The 1-by-2 matrix of doubles `ul` contains the primal objective value `c'*x` and the dual objective value `-trace(F_0*Z`).

The entries of `options` are respectively:

• `nu`: a real parameter which controls the rate of convergence.

• `abstol`: absolute tolerance. The absolute tolerance cannot be lower than 1.0e-8, that is, the absolute tolerance used in the algorithm is the maximum of the user-defined tolerance and the constant tolerance 1.0e-8.

• `reltol`: relative tolerance (has a special meaning when negative).

• `tv`: the target value, only referenced if `reltol < 0`.

• `maxiters`: the maximum number of iterations, a positive integer value.

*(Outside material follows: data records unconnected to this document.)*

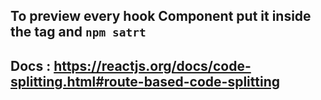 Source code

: ## To preview every hook Component put it inside the <App> tag and `npm satrt`

## Docs : https://reactjs.org/docs/code-splitting.html#route-based-code-splitting
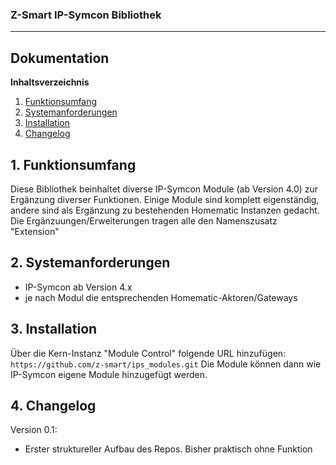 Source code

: ### Z-Smart IP-Symcon Bibliothek
---

## Dokumentation

**Inhaltsverzeichnis**

1. [Funktionsumfang](#1-funktionsumfang) 
2. [Systemanforderungen](#2-systemanforderungen)
3. [Installation](#3-installation)
4. [Changelog](#4-changelog) 

## 1. Funktionsumfang
Diese Bibliothek beinhaltet diverse IP-Symcon Module (ab Version 4.0) zur Ergänzung diverser Funktionen. Einige Module sind komplett eigenständig, 
andere sind als Ergänzung zu bestehenden Homematic Instanzen gedacht. Die Ergänzuungen/Erweiterungen tragen alle den Namenszusatz "Extension"

## 2. Systemanforderungen
- IP-Symcon ab Version 4.x
- je nach Modul die entsprechenden Homematic-Aktoren/Gateways

## 3. Installation
Über die Kern-Instanz "Module Control" folgende URL hinzufügen:
`https://github.com/z-smart/ips_modules.git`
Die Module können dann wie IP-Symcon eigene Module hinzugefügt werden.


## 4. Changelog
Version 0.1:
  - Erster struktureller Aufbau des Repos. Bisher praktisch ohne Funktion

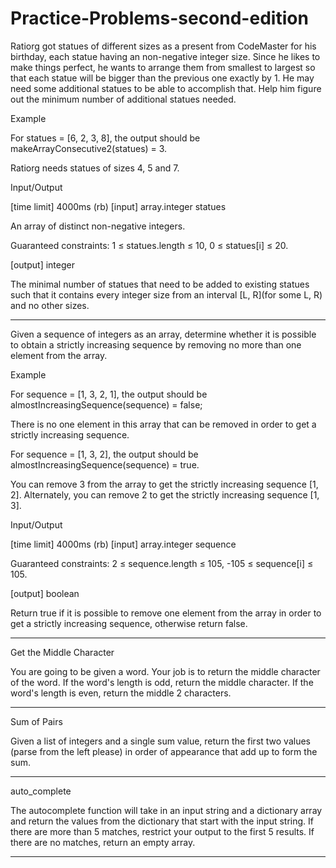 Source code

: # Practice-Problems-second-edition

Ratiorg got statues of different sizes as a present from CodeMaster for his birthday, each statue having an non-negative integer size. Since he likes to make things perfect, he wants to arrange them from smallest to largest so that each statue will be bigger than the previous one exactly by 1. He may need some additional statues to be able to accomplish that. Help him figure out the minimum number of additional statues needed.

Example

For statues = [6, 2, 3, 8], the output should be
makeArrayConsecutive2(statues) = 3.

Ratiorg needs statues of sizes 4, 5 and 7.

Input/Output

[time limit] 4000ms (rb)
[input] array.integer statues

An array of distinct non-negative integers.

Guaranteed constraints:
1 ≤ statues.length ≤ 10,
0 ≤ statues[i] ≤ 20.

[output] integer

The minimal number of statues that need to be added to existing statues such that it contains every integer size from an interval [L, R](for some L, R) and no other sizes.

------------------------------------------------------------------------------------------------------------

Given a sequence of integers as an array, determine whether it is possible to obtain a strictly increasing sequence by removing no more than one element from the array.

Example

For sequence = [1, 3, 2, 1], the output should be
almostIncreasingSequence(sequence) = false;

There is no one element in this array that can be removed in order to get a strictly increasing sequence.

For sequence = [1, 3, 2], the output should be
almostIncreasingSequence(sequence) = true.

You can remove 3 from the array to get the strictly increasing sequence [1, 2]. Alternately, you can remove 2 to get the strictly increasing sequence [1, 3].

Input/Output

[time limit] 4000ms (rb)
[input] array.integer sequence

Guaranteed constraints:
2 ≤ sequence.length ≤ 105,
-105 ≤ sequence[i] ≤ 105.

[output] boolean

Return true if it is possible to remove one element from the array in order to get a strictly increasing sequence, otherwise return false.

------------------------------------------------------------------------------------------------------------
Get the Middle Character

You are going to be given a word. Your job is to return the middle character of the word. If the word's length is odd, return the middle character. If the word's length is even, return the middle 2 characters.

------------------------------------------------------------------------------------------------------------
Sum of Pairs

Given a list of integers and a single sum value, return the first two values (parse from the left please) in order of appearance that add up to form the sum.

------------------------------------------------------------------------------------------------------------
auto_complete

The autocomplete function will take in an input string and a dictionary array and return the values from the dictionary that start with the input string. If there are more than 5 matches, restrict your output to the first 5 results. If there are no matches, return an empty array.

------------------------------------------------------------------------------------------------------------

On output, the `info` variable contains the status of the execution.

• `info=1` if maxiters exceeded,

• `info=2` if absolute accuracy is reached,

• `info=3` if relative accuracy is reached,

• `info=4` if target value is reached,

• `info=5` if target value is not achievable;

• negative values indicate errors.

Convergence criterion is based on the following conditions that is, the algorithm stops if one of the following conditions is true:

• maxiters is exceeded

• duality gap is less than abstol

• primal and dual objective are both positive and duality gap is less than (`reltol` * dual objective) or primal and dual objective are both negative and duality gap is less than (`reltol` * minus the primal objective)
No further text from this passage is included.